In many of his works of art, Naji’s characters live in a free Palestine, smoking cigarettes on the intersection of Al-Quds and Gaza Street, as portrayed in one of his works, titled Falafel Jenin, which features apartment buildings illuminated across the West Bank’s playful hilltop topography.
Naji AlAli's 2024 acrylic painting, "Dinner Promises," features the restaurant Falafel Jenin. (Courtesy of the artist)
Naji AlAli's 2024 acrylic painting, "Dinner Promises," features the restaurant Falafel Jenin. (Courtesy of Naji AliAli.)
Naji rarely returns to the present. He has refrained from depicting the occupation’s borders, Israeli military tanks, and other symbols of Zionist influence on the land. “I don’t want to give them power; instead, [this series shows] how they look when defeated.”
Naji rarely returns to the present. He has refrained from depicting the occupation’s borders, Israeli military tanks, and other symbols of Zionist influence on the land.
However, in “Fawda,” his exhibition in September 2024, Naji took a new approach in his latest series, connecting resistance to beauty. “Fawda was the first time in my life that I painted something symbolizing the enemy.”
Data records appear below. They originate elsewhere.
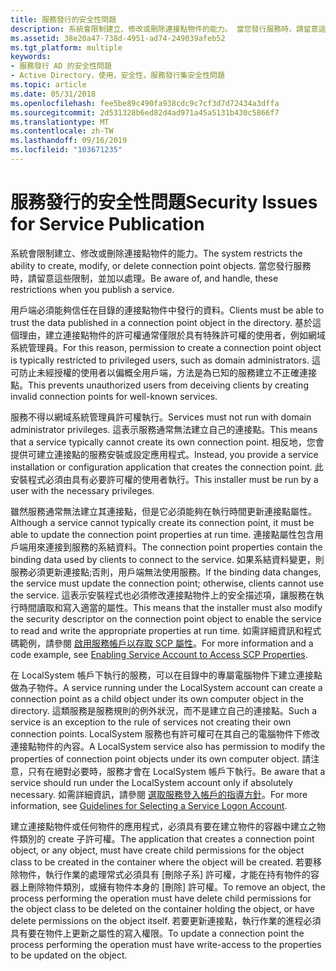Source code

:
```yaml
---
title: 服務發行的安全性問題
description: 系統會限制建立、修改或刪除連接點物件的能力。 當您發行服務時，請留意這些限制，並加以處理。
ms.assetid: 38e20a47-738d-4951-ad74-249039afeb52
ms.tgt_platform: multiple
keywords:
- 服務發行 AD 的安全性問題
- Active Directory，使用，安全性，服務發行集安全性問題
ms.topic: article
ms.date: 05/31/2018
ms.openlocfilehash: fee5be89c490fa938cdc9c7cf3d7d72434a3dffa
ms.sourcegitcommit: 2d531328b6ed82d4ad971a45a5131b430c5866f7
ms.translationtype: MT
ms.contentlocale: zh-TW
ms.lasthandoff: 09/16/2019
ms.locfileid: "103671235"
---
```

# <a name="security-issues-for-service-publication"></a><span data-ttu-id="68ce0-106">服務發行的安全性問題</span><span class="sxs-lookup"><span data-stu-id="68ce0-106">Security Issues for Service Publication</span></span>

<span data-ttu-id="68ce0-107">系統會限制建立、修改或刪除連接點物件的能力。</span><span class="sxs-lookup"><span data-stu-id="68ce0-107">The system restricts the ability to create, modify, or delete connection point objects.</span></span> <span data-ttu-id="68ce0-108">當您發行服務時，請留意這些限制，並加以處理。</span><span class="sxs-lookup"><span data-stu-id="68ce0-108">Be aware of, and handle, these restrictions when you publish a service.</span></span>

<span data-ttu-id="68ce0-109">用戶端必須能夠信任在目錄的連接點物件中發行的資料。</span><span class="sxs-lookup"><span data-stu-id="68ce0-109">Clients must be able to trust the data published in a connection point object in the directory.</span></span> <span data-ttu-id="68ce0-110">基於這個理由，建立連接點物件的許可權通常僅限於具有特殊許可權的使用者，例如網域系統管理員。</span><span class="sxs-lookup"><span data-stu-id="68ce0-110">For this reason, permission to create a connection point object is typically restricted to privileged users, such as domain administrators.</span></span> <span data-ttu-id="68ce0-111">這可防止未經授權的使用者以偏概全用戶端，方法是為已知的服務建立不正確連接點。</span><span class="sxs-lookup"><span data-stu-id="68ce0-111">This prevents unauthorized users from deceiving clients by creating invalid connection points for well-known services.</span></span>

<span data-ttu-id="68ce0-112">服務不得以網域系統管理員許可權執行。</span><span class="sxs-lookup"><span data-stu-id="68ce0-112">Services must not run with domain administrator privileges.</span></span> <span data-ttu-id="68ce0-113">這表示服務通常無法建立自己的連接點。</span><span class="sxs-lookup"><span data-stu-id="68ce0-113">This means that a service typically cannot create its own connection point.</span></span> <span data-ttu-id="68ce0-114">相反地，您會提供可建立連接點的服務安裝或設定應用程式。</span><span class="sxs-lookup"><span data-stu-id="68ce0-114">Instead, you provide a service installation or configuration application that creates the connection point.</span></span> <span data-ttu-id="68ce0-115">此安裝程式必須由具有必要許可權的使用者執行。</span><span class="sxs-lookup"><span data-stu-id="68ce0-115">This installer must be run by a user with the necessary privileges.</span></span>

<span data-ttu-id="68ce0-116">雖然服務通常無法建立其連接點，但是它必須能夠在執行時間更新連接點屬性。</span><span class="sxs-lookup"><span data-stu-id="68ce0-116">Although a service cannot typically create its connection point, it must be able to update the connection point properties at run time.</span></span> <span data-ttu-id="68ce0-117">連接點屬性包含用戶端用來連接到服務的系結資料。</span><span class="sxs-lookup"><span data-stu-id="68ce0-117">The connection point properties contain the binding data used by clients to connect to the service.</span></span> <span data-ttu-id="68ce0-118">如果系結資料變更，則服務必須更新連接點;否則，用戶端無法使用服務。</span><span class="sxs-lookup"><span data-stu-id="68ce0-118">If the binding data changes, the service must update the connection point; otherwise, clients cannot use the service.</span></span> <span data-ttu-id="68ce0-119">這表示安裝程式也必須修改連接點物件上的安全描述項，讓服務在執行時間讀取和寫入適當的屬性。</span><span class="sxs-lookup"><span data-stu-id="68ce0-119">This means that the installer must also modify the security descriptor on the connection point object to enable the service to read and write the appropriate properties at run time.</span></span> <span data-ttu-id="68ce0-120">如需詳細資訊和程式碼範例，請參閱 [啟用服務帳戶以存取 SCP 屬性](enabling-service-account-to-access-scp-properties.md)。</span><span class="sxs-lookup"><span data-stu-id="68ce0-120">For more information and a code example, see [Enabling Service Account to Access SCP Properties](enabling-service-account-to-access-scp-properties.md).</span></span>

<span data-ttu-id="68ce0-121">在 LocalSystem 帳戶下執行的服務，可以在目錄中的專屬電腦物件下建立連接點做為子物件。</span><span class="sxs-lookup"><span data-stu-id="68ce0-121">A service running under the LocalSystem account can create a connection point as a child object under its own computer object in the directory.</span></span> <span data-ttu-id="68ce0-122">這類服務是服務規則的例外狀況，而不是建立自己的連接點。</span><span class="sxs-lookup"><span data-stu-id="68ce0-122">Such a service is an exception to the rule of services not creating their own connection points.</span></span> <span data-ttu-id="68ce0-123">LocalSystem 服務也有許可權可在其自己的電腦物件下修改連接點物件的內容。</span><span class="sxs-lookup"><span data-stu-id="68ce0-123">A LocalSystem service also has permission to modify the properties of connection point objects under its own computer object.</span></span> <span data-ttu-id="68ce0-124">請注意，只有在絕對必要時，服務才會在 LocalSystem 帳戶下執行。</span><span class="sxs-lookup"><span data-stu-id="68ce0-124">Be aware that a service should run under the LocalSystem account only if absolutely necessary.</span></span> <span data-ttu-id="68ce0-125">如需詳細資訊，請參閱 [選取服務登入帳戶的指導方針](guidelines-for-selecting-a-service-logon-account.md)。</span><span class="sxs-lookup"><span data-stu-id="68ce0-125">For more information, see [Guidelines for Selecting a Service Logon Account](guidelines-for-selecting-a-service-logon-account.md).</span></span>

<span data-ttu-id="68ce0-126">建立連接點物件或任何物件的應用程式，必須具有要在建立物件的容器中建立之物件類別的 create 子許可權。</span><span class="sxs-lookup"><span data-stu-id="68ce0-126">The application that creates a connection point object, or any object, must have create child permissions for the object class to be created in the container where the object will be created.</span></span> <span data-ttu-id="68ce0-127">若要移除物件，執行作業的處理常式必須具有 [刪除子系] 許可權，才能在持有物件的容器上刪除物件類別，或擁有物件本身的 [刪除] 許可權。</span><span class="sxs-lookup"><span data-stu-id="68ce0-127">To remove an object, the process performing the operation must have delete child permissions for the object class to be deleted on the container holding the object, or have delete permissions on the object itself.</span></span> <span data-ttu-id="68ce0-128">若要更新連接點，執行作業的進程必須具有要在物件上更新之屬性的寫入權限。</span><span class="sxs-lookup"><span data-stu-id="68ce0-128">To update a connection point the process performing the operation must have write-access to the properties to be updated on the object.</span></span>

 

 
In his latest collection of work, he displays characters with prominent artifacts from the occupation: Israeli bulldozers looming behind a calm and collected Lemonback as she casually exists on the land.
“Lemons represented Palestine to me, but I wanted things that resonated with other Palestinians as well,” he says. “So, I created Lemonback, Tino, Ms. Bateekhah, Zaytoon, and Row to do that. Now at Fawda, I introduced the sunbird and Palestinian gazelle; two animals representing hope, freedom, resistance, and beauty for Palestine.”
During his travels, Naji aims to make art like this wherever he can, from busy intersections in Amman to shopping districts in Charlotte, North Carolina. Having been raised in Qatar and later moving to the United States, Naji takes the opportunity to tag his work wherever he goes. “As an outsider, I should show both Palestinians and non-Palestinians the life we can live when we’re completely free. Whether in Palestine or outside of Palestine, we’re still Palestinian in blood,” Naji urges. “If you’re existing in this world as a Palestinian—if you say the words, I am Palestinian, that’s a political statement in itself.”
“If you’re existing in this world as a Palestinian—if you say the words, I am Palestinian, that’s a political statement in itself.”
AlAli’s world evolved from a single lemon, creating a land flowing with characters tied to Palestine’s ecological significance, representing not only fruit, but the towns and villages that harvest them. In this destined future, Naji creates an ecosystem showcasing defiance through hope.
Lemonback’s growing community of fruits reminds audiences that while Palestine’s past cannot be altered, its future can be. By reaffirming Palestinians' connection to the land, Naji offers a glimpse into its future for audiences, acknowledging the grief of occupation, while bringing the dream of liberation to fruition.